Die ersten Juden siedelten sich im Jahre 957 in Magdeburg an. 1012 existierte bereits eine größere Judengemeinde in Magdeburg. Während der Zeit des ersten Kreuzzuges Ende des 11. Jahrhunderts wurden die Juden auch in Magdeburg verfolgt und ermordet.
1146 kehrten die Überlebenden zurück; 1215 führte Kaiser Otto IV. einen Krieg gegen Magdeburg und den Erzbischof Albrecht II., wobei das Judendorf geplündert und zerstört wurde. Später wurde es auf Kosten der Juden wiederaufgebaut. 1261 wurde das Judendorf ein zweites Mal ausgeplündert und zerstört, weil Erzbischof Ruprecht die leere Staatskasse auffüllen wollte. Die Schuld an einer hohen Sterblichkeitsrate im Jahre 1384 schob man den Juden zu, was Verfolgung und Unterdrückung mit sich brachte.
1492 mußten alle Juden Magdeburg verlassen; der Grund dafür waren erneute "Judenkrawalle". Das ehemalige Judendorf wurde nun "Mariendorf" genannt, auch die Synagoge hieß von nun an "Marienkapelle". Die Judenansiedlung war offiziell verboten.
Im Jahr 1705 fand der erste Jude seit 200 Jahren eine Aufnahme in Magdeburg. Später folgten andere; sie mußten Magdeburg allerdings 1717 wieder verlassen.
1807 bekamen jüdische Mitmenschen die allgemeinen Bürgerrechte zuerkannt. Sie konnten sich ungehindert niederlassen und ihre Religion frei ausleben. 1840 lebten 599 Juden in Magdeburg; 1900 waren es fast 2.000!
Im ersten Weltkrieg starben 36 jüdische Bürger an der Front. In der sogenannten Reichskristallnacht (09./10.November1938) wurden die Juden mißhandelt, ihre Geschäfte verwüstet und ihr Eigentum wurde beschlagnahmt. Die Synagoge und der jüdische Friedhof sind zerstört worden. Ein Großteil der Magdeburger Juden wurde nach Buchenwald ins Konzentrationslager verschleppt, später viele nach Auschwitz deportiert. Insgesamt verloren 1.521 jüdische Bewohner Magdeburgs während des Nationalsozialismus ihr Leben.

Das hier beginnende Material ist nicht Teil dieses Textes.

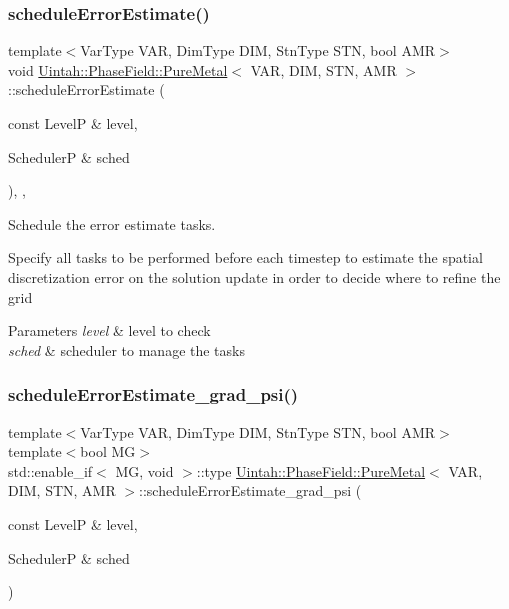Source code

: \subsubsection{\texorpdfstring{schedule\+Error\+Estimate()}{scheduleErrorEstimate()}}
{\footnotesize\ttfamily template$<$Var\+Type V\+AR, Dim\+Type D\+IM, Stn\+Type S\+TN, bool A\+MR$>$ \\
void \hyperlink{classUintah_1_1PhaseField_1_1PureMetal}{Uintah\+::\+Phase\+Field\+::\+Pure\+Metal}$<$ V\+AR, D\+IM, S\+TN, A\+MR $>$\+::schedule\+Error\+Estimate (\begin{DoxyParamCaption}\item[{const LevelP \&}]{level,  }\item[{SchedulerP \&}]{sched }\end{DoxyParamCaption})\hspace{0.3cm}{\ttfamily [override]}, {\ttfamily [protected]}, {\ttfamily [virtual]}}



Schedule the error estimate tasks. 

Specify all tasks to be performed before each timestep to estimate the spatial discretization error on the solution update in order to decide where to refine the grid


\begin{DoxyParams}{Parameters}
{\em level} & level to check \\
\hline
{\em sched} & scheduler to manage the tasks \\
\hline
\end{DoxyParams}
\mbox{\label{classUintah_1_1PhaseField_1_1PureMetal_a77fe2fdf1de3522b5eae6e25bde0f78c}} 
\subsubsection{\texorpdfstring{schedule\+Error\+Estimate\+\_\+grad\+\_\+psi()}{scheduleErrorEstimate\_grad\_psi()}\hspace{0.1cm}{\footnotesize\ttfamily [1/2]}}
{\footnotesize\ttfamily template$<$Var\+Type V\+AR, Dim\+Type D\+IM, Stn\+Type S\+TN, bool A\+MR$>$ \\
template$<$bool MG$>$ \\
std\+::enable\+\_\+if$<$ MG, void $>$\+::type \hyperlink{classUintah_1_1PhaseField_1_1PureMetal}{Uintah\+::\+Phase\+Field\+::\+Pure\+Metal}$<$ V\+AR, D\+IM, S\+TN, A\+MR $>$\+::schedule\+Error\+Estimate\+\_\+grad\+\_\+psi (\begin{DoxyParamCaption}\item[{const LevelP \&}]{level,  }\item[{SchedulerP \&}]{sched }\end{DoxyParamCaption})\hspace{0.3cm}{\ttfamily [protected]}}




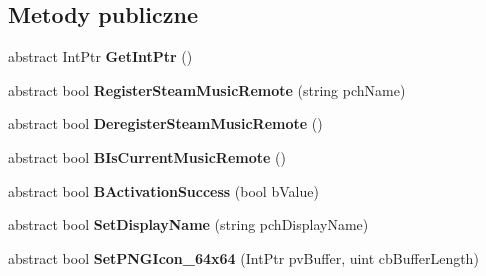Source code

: \subsection*{Metody publiczne}
\begin{DoxyCompactItemize}
\item 
\mbox{\label{class_valve_1_1_steamworks_1_1_i_steam_music_remote_af04f27e138ed4636fdc1e4a0b9ea268d}} 
abstract Int\+Ptr {\bfseries Get\+Int\+Ptr} ()
\item 
\mbox{\label{class_valve_1_1_steamworks_1_1_i_steam_music_remote_a0b70d8fe4222e3721eb8d596d2d7b995}} 
abstract bool {\bfseries Register\+Steam\+Music\+Remote} (string pch\+Name)
\item 
\mbox{\label{class_valve_1_1_steamworks_1_1_i_steam_music_remote_a85a1bf32599517eda17dfe00ea2ffb3c}} 
abstract bool {\bfseries Deregister\+Steam\+Music\+Remote} ()
\item 
\mbox{\label{class_valve_1_1_steamworks_1_1_i_steam_music_remote_aa0478178af54d4315596500e79e6aee8}} 
abstract bool {\bfseries B\+Is\+Current\+Music\+Remote} ()
\item 
\mbox{\label{class_valve_1_1_steamworks_1_1_i_steam_music_remote_a54aa7d740d3cfbe27cf0216e8e5b349e}} 
abstract bool {\bfseries B\+Activation\+Success} (bool b\+Value)
\item 
\mbox{\label{class_valve_1_1_steamworks_1_1_i_steam_music_remote_ac13a845da239651cbe3d3a59dd058f50}} 
abstract bool {\bfseries Set\+Display\+Name} (string pch\+Display\+Name)
\item 
\mbox{\label{class_valve_1_1_steamworks_1_1_i_steam_music_remote_a2063023536807bd6bb9afc6788893a38}} 
abstract bool {\bfseries Set\+P\+N\+G\+Icon\+\_\+64x64} (Int\+Ptr pv\+Buffer, uint cb\+Buffer\+Length)
\item 
\mbox{\label{class_valve_1_1_steamworks_1_1_i_steam_music_remote_a5fc3e8081b7f348aae512ce2a79e754d}} 

\end{DoxyCompactItemize}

1946 lebten nur noch 119 Juden in Magdeburg.
Während zu DDR-Zeiten die Magdeburger Jüdische Gemeinde sehr klein war, ist sie heute wieder im Wachsen begriffen, insbesondere durch Zuwanderung aus Osteuropa. Inzwischen gehören zur jüdischen Gemeinde wieder mehr als 300 Personen.

Die Synagoge
Dresden, Straßenbahnlinie 3, aus dem Lautsprecher ertönt die Ansage:
"Nächste Haltestelle: Rathenauplatz, Synagoge". Da fragt ein Kind, dass alle im Wagen es hören können: "Mutti, was ist eine Synagoge?" Alle sind gespannt, was die Mutti antworten wird. Sie bekommen zu hören:
"Eine Synagoge ist eine Kirche für die Juden. Wir Christen haben unsere christlichen Kirchen, die Juden haben ihre Synagoge. So ist es richtig.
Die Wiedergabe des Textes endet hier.